Uma das principais divergências nos clubes nesse quesito é sobre se luvas de contratos, como os de transmissão de jogos pela TV, podem ser consideradas verbas antecipadas.

A lei considera antecipar ou comprometer receitas que atinjam futuras administrações ato de gestão irregular ou temerária, a menos que o valor não ultrapasse 30% da verba referente ao primeiro ano do mandato seguinte ou se o dinheiro for usado para redução de dívida.

Caso que ilustra a divergência sobre o entendimento dessa regra aconteceu em dezembro do ano passado quando o Conselho Deliberativo do São Paulo rejeitou a proposta apresentada pela diretoria para renovar seu contrato com a Globo. A oposição defendeu na ocasião que o clube poderia ferir o Profut com o montante recebido como luvas. Já a diretoria via a operação como legal, mas a maioria dos conselheiros optou pela rejeição.

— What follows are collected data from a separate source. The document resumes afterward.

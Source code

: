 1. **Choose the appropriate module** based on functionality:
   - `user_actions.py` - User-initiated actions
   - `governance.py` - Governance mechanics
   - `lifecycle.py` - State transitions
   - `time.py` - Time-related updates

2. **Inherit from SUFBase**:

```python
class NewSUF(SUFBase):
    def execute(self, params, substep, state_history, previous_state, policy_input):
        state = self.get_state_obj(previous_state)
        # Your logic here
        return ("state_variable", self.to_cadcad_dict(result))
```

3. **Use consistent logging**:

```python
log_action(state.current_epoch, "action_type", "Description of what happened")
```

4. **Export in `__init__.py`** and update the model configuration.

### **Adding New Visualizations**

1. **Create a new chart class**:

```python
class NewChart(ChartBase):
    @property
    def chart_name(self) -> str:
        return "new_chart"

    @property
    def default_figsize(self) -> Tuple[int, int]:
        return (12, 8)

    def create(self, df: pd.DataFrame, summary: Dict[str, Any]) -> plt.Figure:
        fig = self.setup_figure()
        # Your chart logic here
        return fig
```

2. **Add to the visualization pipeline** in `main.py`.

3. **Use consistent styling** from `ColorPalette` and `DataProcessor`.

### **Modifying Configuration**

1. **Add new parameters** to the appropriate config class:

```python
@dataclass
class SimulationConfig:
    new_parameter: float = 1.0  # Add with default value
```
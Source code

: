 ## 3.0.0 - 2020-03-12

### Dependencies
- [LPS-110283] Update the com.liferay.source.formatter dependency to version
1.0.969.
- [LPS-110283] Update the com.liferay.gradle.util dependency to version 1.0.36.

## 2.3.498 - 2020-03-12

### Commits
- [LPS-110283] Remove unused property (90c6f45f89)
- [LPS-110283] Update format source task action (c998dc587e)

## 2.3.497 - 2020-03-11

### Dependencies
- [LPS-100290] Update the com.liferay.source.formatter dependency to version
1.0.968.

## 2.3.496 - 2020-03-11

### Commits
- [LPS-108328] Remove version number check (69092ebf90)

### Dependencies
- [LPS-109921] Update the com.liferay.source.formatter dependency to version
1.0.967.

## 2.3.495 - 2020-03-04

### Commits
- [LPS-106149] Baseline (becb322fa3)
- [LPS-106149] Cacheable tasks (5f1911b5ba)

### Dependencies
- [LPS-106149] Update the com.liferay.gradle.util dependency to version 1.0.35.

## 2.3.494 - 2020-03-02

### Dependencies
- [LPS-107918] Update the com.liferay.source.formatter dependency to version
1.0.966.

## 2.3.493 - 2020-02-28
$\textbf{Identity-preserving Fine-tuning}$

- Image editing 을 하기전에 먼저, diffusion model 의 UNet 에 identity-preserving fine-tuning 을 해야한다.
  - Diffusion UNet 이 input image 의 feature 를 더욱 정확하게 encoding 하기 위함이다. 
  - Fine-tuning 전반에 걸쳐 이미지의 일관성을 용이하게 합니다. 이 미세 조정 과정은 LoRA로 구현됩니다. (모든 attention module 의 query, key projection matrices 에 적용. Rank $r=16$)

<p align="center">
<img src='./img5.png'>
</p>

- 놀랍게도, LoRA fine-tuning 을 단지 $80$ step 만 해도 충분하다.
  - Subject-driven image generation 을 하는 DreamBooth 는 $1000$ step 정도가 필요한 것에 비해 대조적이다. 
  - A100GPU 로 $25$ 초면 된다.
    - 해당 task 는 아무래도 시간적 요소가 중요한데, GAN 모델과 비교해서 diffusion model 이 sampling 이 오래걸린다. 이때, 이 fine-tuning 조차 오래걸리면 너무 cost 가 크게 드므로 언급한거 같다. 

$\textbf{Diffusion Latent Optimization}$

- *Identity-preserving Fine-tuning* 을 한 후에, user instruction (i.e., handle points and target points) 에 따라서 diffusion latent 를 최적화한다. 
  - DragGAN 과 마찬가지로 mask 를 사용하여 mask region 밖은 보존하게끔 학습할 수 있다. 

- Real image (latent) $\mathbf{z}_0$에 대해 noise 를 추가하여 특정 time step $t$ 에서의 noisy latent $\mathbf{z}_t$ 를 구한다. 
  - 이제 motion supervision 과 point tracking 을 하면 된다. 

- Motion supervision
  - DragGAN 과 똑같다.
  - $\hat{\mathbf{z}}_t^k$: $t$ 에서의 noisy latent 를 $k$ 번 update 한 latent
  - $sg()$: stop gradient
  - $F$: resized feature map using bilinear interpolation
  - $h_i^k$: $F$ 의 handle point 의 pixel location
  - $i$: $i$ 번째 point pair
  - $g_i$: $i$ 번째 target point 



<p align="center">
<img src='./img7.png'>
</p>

Também será analisado o processo de fiscalização das agremiações por parte da Apfut. Conselheiros de pelo menos parte dos clubes consideram que ela não é feita de maneira eficiente.

Apesar de os membros do órgão terem sido apresentados em maio do ano passado, essa será a primeira reunião plenária do grupo. Só agora será votado o regimento interno.

Eduardo Bandeira de Mello, presidente do Flamengo, é o representante titular dos clubes. O santista Modesto Roma Júnior é o suplente.